(DATA EXTRACT):

------------

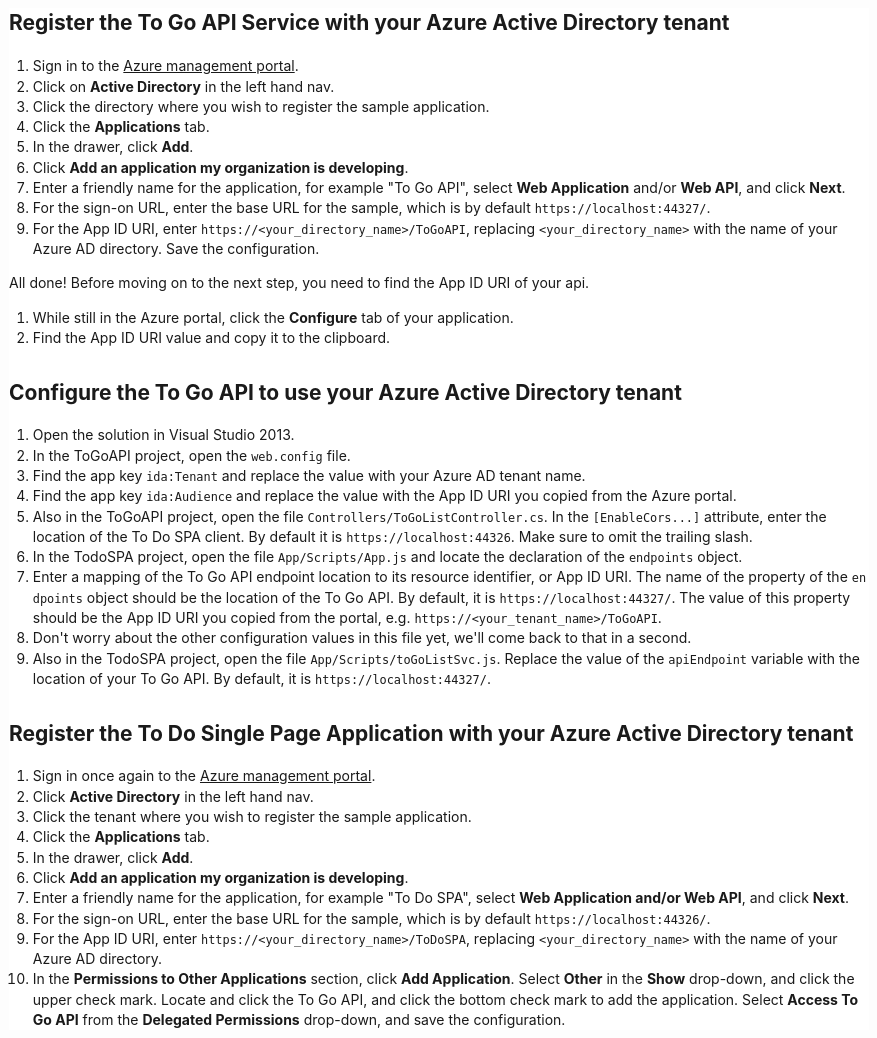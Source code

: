 ## Register the To Go API Service with your Azure Active Directory tenant

1. Sign in to the [Azure management portal](https://manage.windowsazure.com).
2. Click on **Active Directory** in the left hand nav.
3. Click the directory where you wish to register the sample application.
4. Click the **Applications** tab.
5. In the drawer, click **Add**.
6. Click **Add an application my organization is developing**.
7. Enter a friendly name for the application, for example "To Go API", select **Web Application** and/or **Web API**, and click **Next**.
8. For the sign-on URL, enter the base URL for the sample, which is by default `https://localhost:44327/`.
9. For the App ID URI, enter `https://<your_directory_name>/ToGoAPI`, replacing `<your_directory_name>` with the name of your Azure AD directory.  Save the configuration.

All done!  Before moving on to the next step, you need to find the App ID URI of your api.

1. While still in the Azure portal, click the **Configure** tab of your application.
2. Find the App ID URI value and copy it to the clipboard.

## Configure the To Go API to use your Azure Active Directory tenant

1. Open the solution in Visual Studio 2013.
2. In the ToGoAPI project, open the `web.config` file.
3. Find the app key `ida:Tenant` and replace the value with your Azure AD tenant name.
4. Find the app key `ida:Audience` and replace the value with the App ID URI you copied from the Azure portal.
5. Also in the ToGoAPI project, open the file `Controllers/ToGoListController.cs`.  In the `[EnableCors...]` attribute, enter the location of the To Do SPA client.  By default it is `https://localhost:44326`.  Make sure to omit the trailing slash.
5. In the TodoSPA project, open the file `App/Scripts/App.js` and locate the declaration of the `endpoints` object.
6. Enter a mapping of the To Go API endpoint location to its resource identifier, or App ID URI.  The name of the property of the `endpoints` object should be the location of the To Go API.  By default, it is `https://localhost:44327/`.  The value of this property should be the App ID URI you copied from the portal, e.g. `https://<your_tenant_name>/ToGoAPI`.
8. Don't worry about the other configuration values in this file yet, we'll come back to that in a second.
9. Also in the TodoSPA project, open the file `App/Scripts/toGoListSvc.js`.  Replace the value of the `apiEndpoint` variable with the location of your To Go API.  By default, it is `https://localhost:44327/`.

## Register the To Do Single Page Application with your Azure Active Directory tenant

1. Sign in once again to the [Azure management portal](https://manage.windowsazure.com).
2. Click **Active Directory** in the left hand nav.
3. Click the tenant where you wish to register the sample application.
4. Click the **Applications** tab.
5. In the drawer, click **Add**.
6. Click **Add an application my organization is developing**.
7. Enter a friendly name for the application, for example "To Do SPA", select **Web Application and/or Web API**, and click **Next**.
8. For the sign-on URL, enter the base URL for the sample, which is by default `https://localhost:44326/`.
9. For the App ID URI, enter `https://<your_directory_name>/ToDoSPA`, replacing `<your_directory_name>` with the name of your Azure AD directory.
10. In the **Permissions to Other Applications** section, click **Add Application**.  Select **Other** in the **Show** drop-down, and click the upper check mark.  Locate and click the To Go API, and click the bottom check mark to add the application.  Select **Access To Go API** from the **Delegated Permissions** drop-down, and save the configuration.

------------

Could you copy, exactly and with no pictures, each line from the first one above to the line holding "5. Also in the"?

Source code

: ## Register the To Go API Service with your Azure Active Directory tenant

1. Sign in to the [Azure management portal](https://manage.windowsazure.com).
2. Click on **Active Directory** in the left hand nav.
3. Click the directory where you wish to register the sample application.
4. Click the **Applications** tab.
5. In the drawer, click **Add**.
6. Click **Add an application my organization is developing**.
7. Enter a friendly name for the application, for example "To Go API", select **Web Application** and/or **Web API**, and click **Next**.
8. For the sign-on URL, enter the base URL for the sample, which is by default `https://localhost:44327/`.
9. For the App ID URI, enter `https://<your_directory_name>/ToGoAPI`, replacing `<your_directory_name>` with the name of your Azure AD directory.  Save the configuration.

All done!  Before moving on to the next step, you need to find the App ID URI of your api.

1. While still in the Azure portal, click the **Configure** tab of your application.
2. Find the App ID URI value and copy it to the clipboard.

## Configure the To Go API to use your Azure Active Directory tenant

1. Open the solution in Visual Studio 2013.
2. In the ToGoAPI project, open the `web.config` file.
3. Find the app key `ida:Tenant` and replace the value with your Azure AD tenant name.
4. Find the app key `ida:Audience` and replace the value with the App ID URI you copied from the Azure portal.
5. Also in the ToGoAPI project, open the file `Controllers/ToGoListController.cs`.  In the `[EnableCors...]` attribute, enter the location of the To Do SPA client.  By default it is `https://localhost:44326`.  Make sure to omit the trailing slash.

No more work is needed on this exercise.